A riveting study of what displacement has meant, been and wrought over the past 70 years.
Q: Is the point of photography, serious photography, to find or create memorable images?
That’s a very good question. Some photographers, for example Josef Koudelka, are completely in tune with the larger picture of their life’s work, of what they’re doing, and they understand where they’re trying to get to every time they go out with a camera. Other photographers get close to that ‘state of grace’, as Sergio Larrain called it, only occasionally. When Larrain was working on his book Valparaiso (1963), and photographed that memorable image of two girls going down some steps, mirrored, with their short hair, he wrote that he’d reached this kind of ‘state of grace’. It’s a special kind of knowing, feeling that you have what you’re looking for without really understanding what it is that you’re looking for.
To answer your question more precisely, it’s about being in tune with a much larger picture of a life or a life’s work, and that’s what made, say, Van Gogh as a painter so great – his career lasted only 10 years, 11 at the most, but for every moment of that period he was utterly in tune with what he was saying with paint. It’s very hard to manage that as a photographer, though perhaps the discussion about managing it hasn’t been had. People aren’t sure when they hit or miss, or why they hit or miss.
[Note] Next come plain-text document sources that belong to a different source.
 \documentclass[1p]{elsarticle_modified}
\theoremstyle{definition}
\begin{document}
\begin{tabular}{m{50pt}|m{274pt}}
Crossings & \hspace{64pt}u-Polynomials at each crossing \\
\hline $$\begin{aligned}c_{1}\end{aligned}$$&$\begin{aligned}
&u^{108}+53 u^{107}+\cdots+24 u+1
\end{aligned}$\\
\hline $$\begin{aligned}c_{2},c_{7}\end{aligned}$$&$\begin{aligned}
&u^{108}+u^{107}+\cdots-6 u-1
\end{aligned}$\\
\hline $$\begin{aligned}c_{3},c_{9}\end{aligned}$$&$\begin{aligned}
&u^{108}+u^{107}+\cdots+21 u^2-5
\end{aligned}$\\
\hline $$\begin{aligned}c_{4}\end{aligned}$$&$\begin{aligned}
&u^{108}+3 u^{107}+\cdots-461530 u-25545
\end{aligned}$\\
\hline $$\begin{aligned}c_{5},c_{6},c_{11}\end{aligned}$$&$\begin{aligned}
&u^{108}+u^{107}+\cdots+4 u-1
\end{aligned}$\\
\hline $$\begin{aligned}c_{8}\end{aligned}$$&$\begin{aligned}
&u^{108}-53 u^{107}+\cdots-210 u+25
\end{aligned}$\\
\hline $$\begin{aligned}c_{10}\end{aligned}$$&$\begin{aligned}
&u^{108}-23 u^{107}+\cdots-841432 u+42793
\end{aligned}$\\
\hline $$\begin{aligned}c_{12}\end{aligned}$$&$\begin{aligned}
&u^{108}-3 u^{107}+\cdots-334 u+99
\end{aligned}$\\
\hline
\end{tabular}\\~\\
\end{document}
I had a discussion about this recently with [US photographer Alec] Soth who compared it to pop. There’s lots of music being produced, numerous good songs, even by the same artists, but why does everybody go back to, for example, Joan Armatrading’s Love and Affection (1976)? Why does everyone go back to particular pieces of music, even particular lines in a song? There’s a certain sort of transcendence that good art, good literature, has – a capacity to go beyond the ordinary and to become somehow extraordinary, and float meaningfully in the mind. There’s an upwelling of emotion that goes into the creation of good art and good photography, and it’s really the way that upwelling translates onto the flat, two-dimensional space of the picture that people pick up on and feel. It might be a very, very quiet moment, an unprepossessing sort of a photograph; and yet, for that reason, it’s even more forceful.